While one third of SMEs say they have no plans to invest in innovation, those SMEs who do innovate are expecting a potential A$100 billion revenue boost in 2017. Results of the latest Scottish Pacific SME Growth Index show the SME sector is reluctant to commit to new products and services and other innovation, yet those growth SMEs who do innovate are expecting a significant revenue boost from their efforts.
Since 2014, we have engaged specialist research firm East & Partners to conduct six monthly polls of more than 1200 SME leaders across all states and key industries, to test SME sentiment and concerns.
For the SME Growth Index, SMEs were identified as growing, stable or declining revenue, then were asked if they had innovation plans for the first half of 2017.
While more than 99 per cent of growth SMEs have innovation plans, 70 per cent of negative growth SMEs say they won’t be investing in innovation.
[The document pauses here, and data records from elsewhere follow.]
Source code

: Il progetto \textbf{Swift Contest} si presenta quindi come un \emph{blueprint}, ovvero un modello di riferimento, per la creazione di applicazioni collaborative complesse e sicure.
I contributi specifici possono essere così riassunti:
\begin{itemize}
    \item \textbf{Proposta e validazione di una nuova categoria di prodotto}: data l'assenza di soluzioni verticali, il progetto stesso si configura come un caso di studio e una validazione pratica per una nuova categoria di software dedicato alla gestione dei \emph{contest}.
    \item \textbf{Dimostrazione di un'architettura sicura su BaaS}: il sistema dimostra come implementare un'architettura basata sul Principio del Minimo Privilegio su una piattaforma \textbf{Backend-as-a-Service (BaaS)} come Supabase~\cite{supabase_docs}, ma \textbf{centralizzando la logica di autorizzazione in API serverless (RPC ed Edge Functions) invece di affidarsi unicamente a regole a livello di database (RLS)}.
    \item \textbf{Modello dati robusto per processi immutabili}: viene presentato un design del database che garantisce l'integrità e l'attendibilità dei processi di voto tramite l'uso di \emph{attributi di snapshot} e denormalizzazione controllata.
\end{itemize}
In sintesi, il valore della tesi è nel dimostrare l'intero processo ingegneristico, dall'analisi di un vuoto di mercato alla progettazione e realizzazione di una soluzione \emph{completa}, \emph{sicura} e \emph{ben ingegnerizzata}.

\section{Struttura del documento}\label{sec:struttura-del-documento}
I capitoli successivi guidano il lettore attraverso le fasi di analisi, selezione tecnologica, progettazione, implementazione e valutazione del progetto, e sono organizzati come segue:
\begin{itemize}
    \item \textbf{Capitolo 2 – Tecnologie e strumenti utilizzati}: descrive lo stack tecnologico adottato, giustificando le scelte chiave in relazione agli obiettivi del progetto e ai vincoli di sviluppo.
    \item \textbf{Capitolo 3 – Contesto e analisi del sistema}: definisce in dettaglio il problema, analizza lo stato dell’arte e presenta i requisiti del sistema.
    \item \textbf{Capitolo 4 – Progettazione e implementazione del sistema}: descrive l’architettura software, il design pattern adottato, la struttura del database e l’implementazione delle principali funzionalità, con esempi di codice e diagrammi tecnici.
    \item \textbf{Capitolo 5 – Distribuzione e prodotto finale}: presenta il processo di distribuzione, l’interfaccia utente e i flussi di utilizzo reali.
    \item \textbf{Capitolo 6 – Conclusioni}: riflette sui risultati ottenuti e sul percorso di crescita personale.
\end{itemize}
It’s unclear whether businesses are growing because they are innovating, or whether it’s that businesses aren’t innovating because they are not growing. What we can deduce is that those Australian growth SMEs who are investing in innovation are expecting clear and substantial returns on their investment.
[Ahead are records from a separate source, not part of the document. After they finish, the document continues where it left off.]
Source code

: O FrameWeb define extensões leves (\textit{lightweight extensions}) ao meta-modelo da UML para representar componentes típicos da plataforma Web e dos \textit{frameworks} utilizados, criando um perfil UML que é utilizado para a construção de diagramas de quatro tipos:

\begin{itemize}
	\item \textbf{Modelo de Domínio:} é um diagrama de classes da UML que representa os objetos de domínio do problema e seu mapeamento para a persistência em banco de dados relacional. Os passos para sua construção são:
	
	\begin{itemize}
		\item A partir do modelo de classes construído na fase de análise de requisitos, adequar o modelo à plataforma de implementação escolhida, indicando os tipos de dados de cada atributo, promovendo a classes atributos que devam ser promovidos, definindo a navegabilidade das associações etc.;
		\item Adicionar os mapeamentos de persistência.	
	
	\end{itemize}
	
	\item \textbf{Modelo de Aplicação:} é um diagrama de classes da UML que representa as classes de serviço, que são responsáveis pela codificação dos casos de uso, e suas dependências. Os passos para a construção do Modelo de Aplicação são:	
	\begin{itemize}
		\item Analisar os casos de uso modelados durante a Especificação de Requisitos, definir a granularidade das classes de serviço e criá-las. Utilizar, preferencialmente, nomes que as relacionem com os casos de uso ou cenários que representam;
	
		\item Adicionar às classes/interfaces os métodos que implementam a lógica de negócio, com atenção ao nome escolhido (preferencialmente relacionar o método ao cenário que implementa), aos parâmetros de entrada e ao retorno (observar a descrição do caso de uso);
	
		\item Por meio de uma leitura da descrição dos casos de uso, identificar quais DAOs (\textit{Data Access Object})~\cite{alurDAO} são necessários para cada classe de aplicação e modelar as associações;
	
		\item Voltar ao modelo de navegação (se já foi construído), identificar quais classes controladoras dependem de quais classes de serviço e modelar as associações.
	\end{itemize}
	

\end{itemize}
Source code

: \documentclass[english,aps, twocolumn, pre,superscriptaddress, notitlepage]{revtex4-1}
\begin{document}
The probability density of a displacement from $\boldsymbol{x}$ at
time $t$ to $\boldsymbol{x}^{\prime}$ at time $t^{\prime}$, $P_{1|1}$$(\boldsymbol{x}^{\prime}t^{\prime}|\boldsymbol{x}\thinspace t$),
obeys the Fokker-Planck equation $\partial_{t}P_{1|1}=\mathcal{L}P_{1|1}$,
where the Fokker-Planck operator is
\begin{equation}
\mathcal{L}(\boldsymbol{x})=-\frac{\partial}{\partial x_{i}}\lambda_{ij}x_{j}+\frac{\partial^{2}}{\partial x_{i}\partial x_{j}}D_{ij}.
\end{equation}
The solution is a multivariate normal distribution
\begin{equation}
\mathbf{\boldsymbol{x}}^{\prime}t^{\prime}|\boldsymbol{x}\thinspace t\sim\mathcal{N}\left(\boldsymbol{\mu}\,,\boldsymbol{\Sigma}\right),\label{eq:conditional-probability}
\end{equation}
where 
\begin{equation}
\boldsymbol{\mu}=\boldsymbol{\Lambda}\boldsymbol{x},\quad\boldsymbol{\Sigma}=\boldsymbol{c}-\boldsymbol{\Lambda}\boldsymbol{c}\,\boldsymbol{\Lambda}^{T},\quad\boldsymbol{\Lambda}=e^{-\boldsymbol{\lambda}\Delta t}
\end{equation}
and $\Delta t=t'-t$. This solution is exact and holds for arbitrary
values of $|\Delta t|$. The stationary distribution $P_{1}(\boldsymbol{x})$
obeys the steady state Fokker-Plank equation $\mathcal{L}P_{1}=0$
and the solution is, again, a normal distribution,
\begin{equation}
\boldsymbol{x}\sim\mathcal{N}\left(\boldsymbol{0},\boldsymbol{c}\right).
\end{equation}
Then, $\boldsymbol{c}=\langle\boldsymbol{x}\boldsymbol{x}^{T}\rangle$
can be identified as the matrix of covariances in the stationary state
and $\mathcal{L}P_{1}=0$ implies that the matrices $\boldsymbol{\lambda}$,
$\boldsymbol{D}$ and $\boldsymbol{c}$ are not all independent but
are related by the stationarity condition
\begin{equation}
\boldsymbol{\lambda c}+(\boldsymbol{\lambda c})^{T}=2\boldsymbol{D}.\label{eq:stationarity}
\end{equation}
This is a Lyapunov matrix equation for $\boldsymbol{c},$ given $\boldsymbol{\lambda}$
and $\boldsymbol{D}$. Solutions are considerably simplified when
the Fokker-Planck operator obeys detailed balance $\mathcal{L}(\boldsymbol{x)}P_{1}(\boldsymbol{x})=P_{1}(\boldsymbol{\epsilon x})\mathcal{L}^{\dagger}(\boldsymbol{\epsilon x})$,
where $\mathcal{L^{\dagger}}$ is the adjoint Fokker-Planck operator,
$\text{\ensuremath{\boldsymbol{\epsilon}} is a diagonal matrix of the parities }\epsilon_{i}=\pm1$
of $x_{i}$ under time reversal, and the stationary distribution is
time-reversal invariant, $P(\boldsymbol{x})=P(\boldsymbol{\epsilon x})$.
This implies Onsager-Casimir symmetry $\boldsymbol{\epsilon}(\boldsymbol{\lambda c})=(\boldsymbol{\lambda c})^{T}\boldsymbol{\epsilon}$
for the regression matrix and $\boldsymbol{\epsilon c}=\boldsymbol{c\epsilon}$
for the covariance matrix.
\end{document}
East & Partners analysis of SME Growth Index results indicated that early investment in innovation could give SMEs a significant revenue boost as they grow.
Their data indicates a very steep jump in innovation-based incremental revenue as the enterprise gets bigger: there’s an anticipated revenue increase of around nine per cent for $1 million to $5 million-sized SMEs, and 56.5 per cent for $15 to $20 million-sized firms.
Yet one in two SME owners and senior managers are increasingly reluctant to release new products or services, and almost 36 percent of SMEs have no plans to invest in innovation in 2017.
Can SME innovators expect a billion dollar boost?
Of those who do innovate, the SME Growth Index results show that one in three expect an up-to-10 per cent revenue boost, and one in 10 expect a 50 per cent or higher revenue rise.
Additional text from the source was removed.